Document images with source code
━━━━━━━━━━

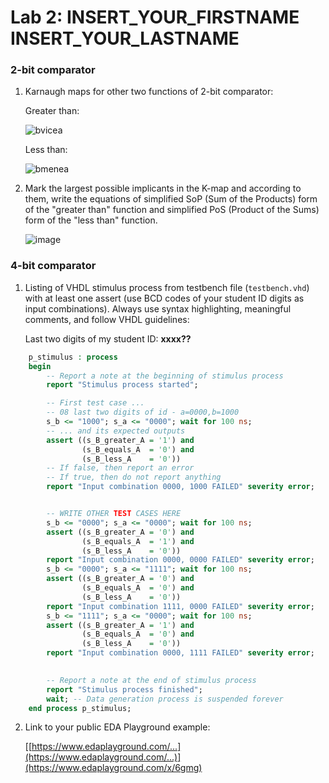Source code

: # Lab 2: INSERT_YOUR_FIRSTNAME INSERT_YOUR_LASTNAME

### 2-bit comparator

1. Karnaugh maps for other two functions of 2-bit comparator:

   Greater than:

   ![bvicea](https://user-images.githubusercontent.com/124675666/219621612-75571a42-b2b4-4982-a7c8-e4b679347502.png)

   Less than:

   ![bmenea](https://user-images.githubusercontent.com/124675666/219621597-7600d611-1056-4fbe-8712-a0d5437ea0de.png)

2. Mark the largest possible implicants in the K-map and according to them, write the equations of simplified SoP (Sum of the Products) form of the "greater than" function and simplified PoS (Product of the Sums) form of the "less than" function.

   ![image](https://user-images.githubusercontent.com/124675666/219632398-c8a952da-6fc4-46ca-8941-096e4b663492.png)

### 4-bit comparator

1. Listing of VHDL stimulus process from testbench file (`testbench.vhd`) with at least one assert (use BCD codes of your student ID digits as input combinations). Always use syntax highlighting, meaningful comments, and follow VHDL guidelines:

   Last two digits of my student ID: **xxxx??**

```vhdl
    p_stimulus : process
    begin
        -- Report a note at the beginning of stimulus process
        report "Stimulus process started";

        -- First test case ...
        -- 08 last two digits of id - a=0000,b=1000
        s_b <= "1000"; s_a <= "0000"; wait for 100 ns;
        -- ... and its expected outputs
        assert ((s_B_greater_A = '1') and
                (s_B_equals_A  = '0') and
                (s_B_less_A    = '0'))
        -- If false, then report an error
        -- If true, then do not report anything
        report "Input combination 0000, 1000 FAILED" severity error;


        -- WRITE OTHER TEST CASES HERE
        s_b <= "0000"; s_a <= "0000"; wait for 100 ns;
        assert ((s_B_greater_A = '0') and
                (s_B_equals_A  = '1') and
                (s_B_less_A    = '0'))
        report "Input combination 0000, 0000 FAILED" severity error;
        s_b <= "0000"; s_a <= "1111"; wait for 100 ns;
        assert ((s_B_greater_A = '0') and
                (s_B_equals_A  = '0') and
                (s_B_less_A    = '0'))
        report "Input combination 1111, 0000 FAILED" severity error;
        s_b <= "1111"; s_a <= "0000"; wait for 100 ns;
        assert ((s_B_greater_A = '1') and
                (s_B_equals_A  = '0') and
                (s_B_less_A    = '0'))
        report "Input combination 0000, 1111 FAILED" severity error;
        

        -- Report a note at the end of stimulus process
        report "Stimulus process finished";
        wait; -- Data generation process is suspended forever
    end process p_stimulus;
```

2. Link to your public EDA Playground example:

   [[https://www.edaplayground.com/...](https://www.edaplayground.com/...)](https://www.edaplayground.com/x/6gmg)
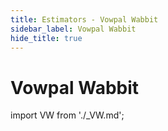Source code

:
 ```yaml
---
title: Estimators - Vowpal Wabbit
sidebar_label: Vowpal Wabbit
hide_title: true
---
```


# Vowpal Wabbit

import VW from './_VW.md';

<VW/>
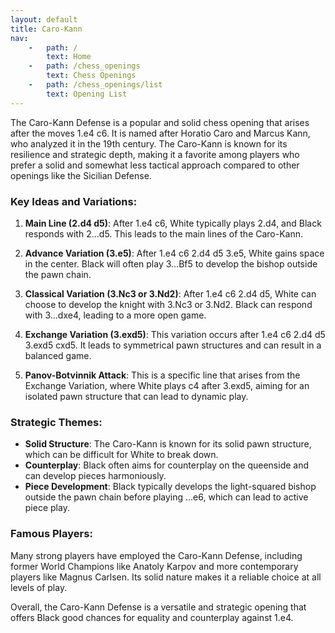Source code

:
 ```yaml
---
layout: default
title: Caro-Kann
nav:
    -   path: /
        text: Home
    -   path: /chess_openings
        text: Chess Openings
    -   path: /chess_openings/list
        text: Opening List
---
```

The Caro-Kann Defense is a popular and solid chess opening that arises after the moves 1.e4 c6. It is named after Horatio Caro and Marcus Kann, who analyzed it in the 19th century. The Caro-Kann is known for its resilience and strategic depth, making it a favorite among players who prefer a solid and somewhat less tactical approach compared to other openings like the Sicilian Defense.

### Key Ideas and Variations:

1. **Main Line (2.d4 d5)**: After 1.e4 c6, White typically plays 2.d4, and Black responds with 2...d5. This leads to the main lines of the Caro-Kann.

2. **Advance Variation (3.e5)**: After 1.e4 c6 2.d4 d5 3.e5, White gains space in the center. Black will often play 3...Bf5 to develop the bishop outside the pawn chain.

3. **Classical Variation (3.Nc3 or 3.Nd2)**: After 1.e4 c6 2.d4 d5, White can choose to develop the knight with 3.Nc3 or 3.Nd2. Black can respond with 3...dxe4, leading to a more open game.

4. **Exchange Variation (3.exd5)**: This variation occurs after 1.e4 c6 2.d4 d5 3.exd5 cxd5. It leads to symmetrical pawn structures and can result in a balanced game.

5. **Panov-Botvinnik Attack**: This is a specific line that arises from the Exchange Variation, where White plays c4 after 3.exd5, aiming for an isolated pawn structure that can lead to dynamic play.

### Strategic Themes:

- **Solid Structure**: The Caro-Kann is known for its solid pawn structure, which can be difficult for White to break down.
- **Counterplay**: Black often aims for counterplay on the queenside and can develop pieces harmoniously.
- **Piece Development**: Black typically develops the light-squared bishop outside the pawn chain before playing ...e6, which can lead to active piece play.

### Famous Players:

Many strong players have employed the Caro-Kann Defense, including former World Champions like Anatoly Karpov and more contemporary players like Magnus Carlsen. Its solid nature makes it a reliable choice at all levels of play.

Overall, the Caro-Kann Defense is a versatile and strategic opening that offers Black good chances for equality and counterplay against 1.e4.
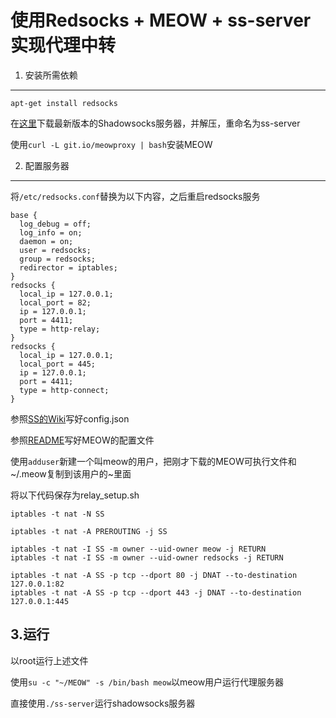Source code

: 使用Redsocks + MEOW + ss-server实现代理中转
======

1. 安装所需依赖
-------
```shell
apt-get install redsocks
```
在[这里](http://dl.chenyufei.info/shadowsocks/latest/)下载最新版本的Shadowsocks服务器，并解压，重命名为ss-server

使用`curl -L git.io/meowproxy | bash`安装MEOW

2. 配置服务器
-------------
将`/etc/redsocks.conf`替换为以下内容，之后重启redsocks服务
```
base {
  log_debug = off;
  log_info = on;
  daemon = on;
  user = redsocks;
  group = redsocks;
  redirector = iptables;
}
redsocks {
  local_ip = 127.0.0.1;
  local_port = 82;
  ip = 127.0.0.1;
  port = 4411;
  type = http-relay; 
}
redsocks {
  local_ip = 127.0.0.1;
  local_port = 445;
  ip = 127.0.0.1;
  port = 4411;
  type = http-connect;
}
```
参照[SS的Wiki](https://github.com/shadowsocks/shadowsocks/wiki/Configuration-via-Config-File)写好config.json

参照[README](https://github.com/renzhn/MEOW#配置)写好MEOW的配置文件

使用`adduser`新建一个叫meow的用户，把刚才下载的MEOW可执行文件和~/.meow复制到该用户的~里面

将以下代码保存为relay_setup.sh
```
iptables -t nat -N SS

iptables -t nat -A PREROUTING -j SS

iptables -t nat -I SS -m owner --uid-owner meow -j RETURN
iptables -t nat -I SS -m owner --uid-owner redsocks -j RETURN
 
iptables -t nat -A SS -p tcp --dport 80 -j DNAT --to-destination 127.0.0.1:82
iptables -t nat -A SS -p tcp --dport 443 -j DNAT --to-destination 127.0.0.1:445
```

3.运行
-------
以root运行上述文件

使用`su -c "~/MEOW" -s /bin/bash meow`以meow用户运行代理服务器

直接使用`./ss-server`运行shadowsocks服务器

━━━━━━━━━━

* ASSIGNED TASK: Output every record above exactly, leaving out the pictures.

* ANSWER TO THIS TASK:
Source code

: # Lab 2: INSERT_YOUR_FIRSTNAME INSERT_YOUR_LASTNAME

### 2-bit comparator

1. Karnaugh maps for other two functions of 2-bit comparator:

   Greater than:

   ![bvicea](https://user-images.githubusercontent.com/124675666/219621612-75571a42-b2b4-4982-a7c8-e4b679347502.png)

   Less than:

   ![bmenea](https://user-images.githubusercontent.com/124675666/219621597-7600d611-1056-4fbe-8712-a0d5437ea0de.png)

2. Mark the largest possible implicants in the K-map and according to them, write the equations of simplified SoP (Sum of the Products) form of the "greater than" function and simplified PoS (Product of the Sums) form of the "less than" function.

   ![image](https://user-images.githubusercontent.com/124675666/219632398-c8a952da-6fc4-46ca-8941-096e4b663492.png)

### 4-bit comparator

1. Listing of VHDL stimulus process from testbench file (`testbench.vhd`) with at least one assert (use BCD codes of your student ID digits as input combinations). Always use syntax highlighting, meaningful comments, and follow VHDL guidelines:

   Last two digits of my student ID: **xxxx??**

```vhdl
    p_stimulus : process
    begin
        -- Report a note at the beginning of stimulus process
        report "Stimulus process started";

        -- First test case ...
        -- 08 last two digits of id - a=0000,b=1000
        s_b <= "1000"; s_a <= "0000"; wait for 100 ns;
        -- ... and its expected outputs
        assert ((s_B_greater_A = '1') and
                (s_B_equals_A  = '0') and
                (s_B_less_A    = '0'))
        -- If false, then report an error
        -- If true, then do not report anything
        report "Input combination 0000, 1000 FAILED" severity error;


        -- WRITE OTHER TEST CASES HERE
        s_b <= "0000"; s_a <= "0000"; wait for 100 ns;
        assert ((s_B_greater_A = '0') and
                (s_B_equals_A  = '1') and
                (s_B_less_A    = '0'))
        report "Input combination 0000, 0000 FAILED" severity error;
        s_b <= "0000"; s_a <= "1111"; wait for 100 ns;
        assert ((s_B_greater_A = '0') and
                (s_B_equals_A  = '0') and
                (s_B_less_A    = '0'))
        report "Input combination 1111, 0000 FAILED" severity error;
        s_b <= "1111"; s_a <= "0000"; wait for 100 ns;
        assert ((s_B_greater_A = '1') and
                (s_B_equals_A  = '0') and
                (s_B_less_A    = '0'))
        report "Input combination 0000, 1111 FAILED" severity error;
        

        -- Report a note at the end of stimulus process
        report "Stimulus process finished";
        wait; -- Data generation process is suspended forever
    end process p_stimulus;
```

2. Link to your public EDA Playground example:

   [[https://www.edaplayground.com/...](https://www.edaplayground.com/...)](https://www.edaplayground.com/x/6gmg)
Source code

:
 ```yaml
---
title: Estimators - Vowpal Wabbit
sidebar_label: Vowpal Wabbit
hide_title: true
---
```


# Vowpal Wabbit

import VW from './_VW.md';

<VW/>
Source code

:
 ```yaml
---
layout: default
title: Caro-Kann
nav:
    -   path: /
        text: Home
    -   path: /chess_openings
        text: Chess Openings
    -   path: /chess_openings/list
        text: Opening List
---
```

The Caro-Kann Defense is a popular and solid chess opening that arises after the moves 1.e4 c6. It is named after Horatio Caro and Marcus Kann, who analyzed it in the 19th century. The Caro-Kann is known for its resilience and strategic depth, making it a favorite among players who prefer a solid and somewhat less tactical approach compared to other openings like the Sicilian Defense.

### Key Ideas and Variations:

1. **Main Line (2.d4 d5)**: After 1.e4 c6, White typically plays 2.d4, and Black responds with 2...d5. This leads to the main lines of the Caro-Kann.

2. **Advance Variation (3.e5)**: After 1.e4 c6 2.d4 d5 3.e5, White gains space in the center. Black will often play 3...Bf5 to develop the bishop outside the pawn chain.

3. **Classical Variation (3.Nc3 or 3.Nd2)**: After 1.e4 c6 2.d4 d5, White can choose to develop the knight with 3.Nc3 or 3.Nd2. Black can respond with 3...dxe4, leading to a more open game.

4. **Exchange Variation (3.exd5)**: This variation occurs after 1.e4 c6 2.d4 d5 3.exd5 cxd5. It leads to symmetrical pawn structures and can result in a balanced game.

5. **Panov-Botvinnik Attack**: This is a specific line that arises from the Exchange Variation, where White plays c4 after 3.exd5, aiming for an isolated pawn structure that can lead to dynamic play.

### Strategic Themes:

- **Solid Structure**: The Caro-Kann is known for its solid pawn structure, which can be difficult for White to break down.
- **Counterplay**: Black often aims for counterplay on the queenside and can develop pieces harmoniously.
- **Piece Development**: Black typically develops the light-squared bishop outside the pawn chain before playing ...e6, which can lead to active piece play.

### Famous Players:

Many strong players have employed the Caro-Kann Defense, including former World Champions like Anatoly Karpov and more contemporary players like Magnus Carlsen. Its solid nature makes it a reliable choice at all levels of play.

Overall, the Caro-Kann Defense is a versatile and strategic opening that offers Black good chances for equality and counterplay against 1.e4.
Source code

: 使用Redsocks + MEOW + ss-server实现代理中转
======

1. 安装所需依赖
-------
```shell
apt-get install redsocks
```
在[这里](http://dl.chenyufei.info/shadowsocks/latest/)下载最新版本的Shadowsocks服务器，并解压，重命名为ss-server

使用`curl -L git.io/meowproxy | bash`安装MEOW

2. 配置服务器
-------------
将`/etc/redsocks.conf`替换为以下内容，之后重启redsocks服务
```
base {
  log_debug = off;
  log_info = on;
  daemon = on;
  user = redsocks;
  group = redsocks;
  redirector = iptables;
}
redsocks {
  local_ip = 127.0.0.1;
  local_port = 82;
  ip = 127.0.0.1;
  port = 4411;
  type = http-relay; 
}
redsocks {
  local_ip = 127.0.0.1;
  local_port = 445;
  ip = 127.0.0.1;
  port = 4411;
  type = http-connect;
}
```
参照[SS的Wiki](https://github.com/shadowsocks/shadowsocks/wiki/Configuration-via-Config-File)写好config.json

参照[README](https://github.com/renzhn/MEOW#配置)写好MEOW的配置文件

使用`adduser`新建一个叫meow的用户，把刚才下载的MEOW可执行文件和~/.meow复制到该用户的~里面

将以下代码保存为relay_setup.sh
```
iptables -t nat -N SS

iptables -t nat -A PREROUTING -j SS

iptables -t nat -I SS -m owner --uid-owner meow -j RETURN
iptables -t nat -I SS -m owner --uid-owner redsocks -j RETURN
 
iptables -t nat -A SS -p tcp --dport 80 -j DNAT --to-destination 127.0.0.1:82
iptables -t nat -A SS -p tcp --dport 443 -j DNAT --to-destination 127.0.0.1:445
```

3.运行
-------
以root运行上述文件

使用`su -c "~/MEOW" -s /bin/bash meow`以meow用户运行代理服务器

直接使用`./ss-server`运行shadowsocks服务器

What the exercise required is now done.